После работы Герман частенько заглядывал на четверть часика в домик Бабетты. Он прикидывался веселым и даже шутил, но Карла не легко было провести.
— У Германа какая-то забота на душе! — говорил Карл. — Что же его тревожит, хотел бы я знать?
— У кого теперь нет забот? — отвечала Бабетта. — Лето стоит слишком жаркое, вот уже целый месяц, как не выпало ни капли дождя, — как тут не беспокоиться? И потом они хотят строить сарай и не знают, где взять время на это. Сегодня Герман говорил, что им придется, должно быть, работать по ночам.
В следующее воскресенье они собрались у Бабетты поиграть в карты, и она угощала их своей черничной настойкой. Герман много смеялся, но это не могло обмануть Карла. Когда Герман ушел, Карл покачал головой.
— Не знаю, — сказал он, — что-то мне не нравится наш Герман. Он печален, у него какое-то горе, его что-то гложет. Я слышу по его смеху.
Бабетта сидела в темпом углу и кормила Себастьяна грудью. Она подняла голову и посмотрела на Карла, прямо и неподвижно сидевшего на стуле. Проницательность Карла начала уже пугать ее. Она прекрасно знала, какое горе угнетало Германа. Он был вчера в городе и случайно узнал, что Христина недавно вышла замуж.
— Почему ты мне не рассказала, Бабетта? — укоризненно сказал он сегодня утром.
Наверное, это и было горе, угнетавшее Германа. Но как мог Карл распознать это по смеху?
Она вытерла грудь и положила Себастьяна в люльку.
— Что ж, может быть у него и есть горе! — сказала она со вздохом. — На свете так много страданий. Иногда вся земля кажется сплошным морем горьких слез.
Ночью прошла гроза, а утром стоял леденящий холод. Целый день моросил холодный, унылый дождь. На узкой тропинке, ведущей от дороги к домику Бабетты, послышались тихие, осторожные шаги. Карл сидел у открытой двери, но не поднял головы. Это была та «тихоня», которой он терпеть не мог.
— Добрый день! Бабетта дома? — спросила она робким голосом. Такой голос бывает у попрошаек или у тех женщин, что ходят по дворам и предлагают купить ленточку; испытав на своем веку немало унижений, они боятся ругани и собак.

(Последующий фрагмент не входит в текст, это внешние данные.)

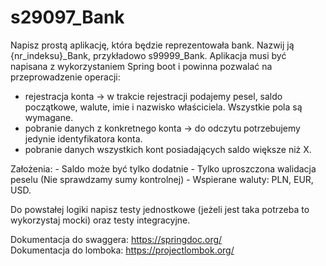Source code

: # s29097_Bank

Napisz prostą aplikację, która będzie reprezentowała bank. Nazwij ją {nr_indeksu}_Bank, przykładowo s99999_Bank. Aplikacja musi być napisana z wykorzystaniem Spring boot i powinna pozwalać na przeprowadzenie operacji:

- rejestracja konta -> w trakcie rejestracji podajemy pesel, saldo początkowe, walute, imie i nazwisko właściciela. Wszystkie pola są wymagane. 
- pobranie danych z konkretnego konta -> do odczytu potrzebujemy jedynie identyfikatora konta. 
- pobranie danych wszystkich kont posiadających saldo większe niż X. 

Założenia: - Saldo może być tylko dodatnie - Tylko uproszczona walidacja peselu (Nie sprawdzamy sumy kontrolnej) - Wspierane waluty: PLN, EUR, USD. 

Do powstałej logiki napisz testy jednostkowe (jeżeli jest taka potrzeba to wykorzystaj mocki) oraz testy integracyjne. 

Dokumentacja do swaggera: https://springdoc.org/  
Dokumentacja do lomboka: https://projectlombok.org/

Бабетта, сидевшая в темном углу с кофейной мельницей, зажатой между колен, ответила вместо Карла:
— Я здесь! Кто там? А, это ты, Фрида! Ну, входи. Скверную ты приносишь погоду с собой!
— Да, погода скверная! За одну ночь как похолодало!
Шальке вошла в комнату и тотчас же понизила голос, увидев, что Себастьян спит в своей корзине. Она склонила голову набок и принялась влюбленными глазами рассматривать ребенка. Ах ты, славный мальчонка, ах ты, милый крошка, ничего подобного она в жизни не видывала! И подумать только, что он превратится в большого, сильного мужчину и покорит всех девушек— всех без исключения! Шальке рассмеялась тоненьким смешком. Лицо Бабетты сияло. Она умела распознавать лесть, когда речь шла о ней самой, но когда дело касалось Себастьяна, никакая лесть не могла оказаться чересчур грубой. Если бы Шальке предсказала ей, что когда-нибудь Себастьян будет вторым Наполеоном и покорит весь мир, она бы тотчас же с восторгом поверила ей. Почему бы Себастьяну и не стать вторым Наполеоном?
— Раздевайся, Фрида! — радостно сказала она. — Ты даже в пальто?
Да, холод ужасный. Но именно потому, что погода такая плохая, она и подумала, что Бабетта, наверное, дома, и решила навестить ее. Кроме того, у нее есть дело.
Карл потихоньку вышел в сарай, чтобы наколоть немного щепок для плиты. Лучше не оставаться в комнате. Ему было не по себе в присутствии этой женщины. Голос Шальке был ему неприятен с первого раза, как он его услышал. Но неужели человек может хранить в памяти звук и тембр многих тысяч голосов, которые он слышал за свою жизнь? Оказывается, может, и когда Карл в первый раз услыхал голос Шальке, он стал рыться в своей памяти, стараясь припомнить, где он слышал уже этот голос. Именно этот голос! И вдруг вспомнил. Когда ему было лет двенадцать, к его матери часто приходила бледная, больная женщина; она занимала несколько спичек и чашку молока. Мать не любила эту женщину, говорила, что она «делает ангелочков». Делает ангелочков? В этих словах таилось что-то непонятное и, наверное, страшное. Потом эту женщину забрали жандармы, и он больше о ней не слыхал. У Шальке был тихий, хихикающий смех; этот смех Карл тоже начал искать в своей памяти. Но разве может человеческий мозг сохранить тысячу различных оттенков смеха? Да, может. Он вспомнил: такой смех был у дочери его учителя, болезненно распущенной девушки. Она сходилась со всеми мужчинами — молодыми и старыми; она просто жить не могла без этого. Учитель потерял из-за нее свое место. У него была красивая фамилия— Зивекинг, но и это ему не помогло.
Однажды Карл заговорил с Бабеттой о своем отвращении к Шальке — вечером, когда они лежали на своей высокой перине. Голос этой женщины и ее манера смеяться решительно ему не нравятся, заявил он. Но Бабетта здорово отчитала его. Нетрудно, разумеется, осуждать человека, особенно когда сам лежишь в теплой постели. Люди треплют языком, а он за ними.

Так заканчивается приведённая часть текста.